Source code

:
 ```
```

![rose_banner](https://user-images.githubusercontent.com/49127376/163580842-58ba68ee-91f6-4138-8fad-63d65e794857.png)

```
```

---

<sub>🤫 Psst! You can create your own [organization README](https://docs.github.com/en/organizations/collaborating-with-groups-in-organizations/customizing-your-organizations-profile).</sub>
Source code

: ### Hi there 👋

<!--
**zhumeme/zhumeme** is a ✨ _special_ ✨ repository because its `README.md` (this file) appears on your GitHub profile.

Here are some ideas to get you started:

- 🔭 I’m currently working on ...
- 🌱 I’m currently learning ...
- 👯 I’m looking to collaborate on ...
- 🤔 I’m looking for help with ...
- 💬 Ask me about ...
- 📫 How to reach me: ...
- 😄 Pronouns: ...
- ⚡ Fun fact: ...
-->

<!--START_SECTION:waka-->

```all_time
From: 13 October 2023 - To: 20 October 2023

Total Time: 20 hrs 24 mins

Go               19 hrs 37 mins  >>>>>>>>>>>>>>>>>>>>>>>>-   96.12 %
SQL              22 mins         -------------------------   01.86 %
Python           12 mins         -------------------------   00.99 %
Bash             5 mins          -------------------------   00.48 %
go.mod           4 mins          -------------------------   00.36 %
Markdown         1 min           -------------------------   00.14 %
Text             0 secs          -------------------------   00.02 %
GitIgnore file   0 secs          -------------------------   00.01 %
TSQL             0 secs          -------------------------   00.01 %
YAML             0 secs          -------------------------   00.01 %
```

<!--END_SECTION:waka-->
- - - - -
Assignment
Write the entries out once more, exactly as given.

Reply to the exercise
Source code

:
 ```
```

![rose_banner](https://user-images.githubusercontent.com/49127376/163580842-58ba68ee-91f6-4138-8fad-63d65e794857.png)

```
```

---

<sub>🤫 Psst! You can create your own [organization README](https://docs.github.com/en/organizations/collaborating-with-groups-in-organizations/customizing-your-organizations-profile).</sub>
Source code

: ### Hi there 👋

<!--
**zhumeme/zhumeme** is a ✨ _special_ ✨ repository because its `README.md` (this file) appears on your GitHub profile.

Here are some ideas to get you started:

- 🔭 I’m currently working on ...
- 🌱 I’m currently learning ...
- 👯 I’m looking to collaborate on ...
- 🤔 I’m looking for help with ...
- 💬 Ask me about ...
- 📫 How to reach me: ...
- 😄 Pronouns: ...
- ⚡ Fun fact: ...
-->

<!--START_SECTION:waka-->

```all_time
From: 13 October 2023 - To: 20 October 2023

Total Time: 20 hrs 24 mins

Go               19 hrs 37 mins  >>>>>>>>>>>>>>>>>>>>>>>>-   96.12 %
SQL              22 mins         -------------------------   01.86 %
Python           12 mins         -------------------------   00.99 %
Bash             5 mins          -------------------------   00.48 %
go.mod           4 mins          -------------------------   00.36 %
Markdown         1 min           -------------------------   00.14 %
Text             0 secs          -------------------------   00.02 %
GitIgnore file   0 secs          -------------------------   00.01 %
TSQL             0 secs          -------------------------   00.01 %
YAML             0 secs          -------------------------   00.01 %
```

<!--END_SECTION:waka-->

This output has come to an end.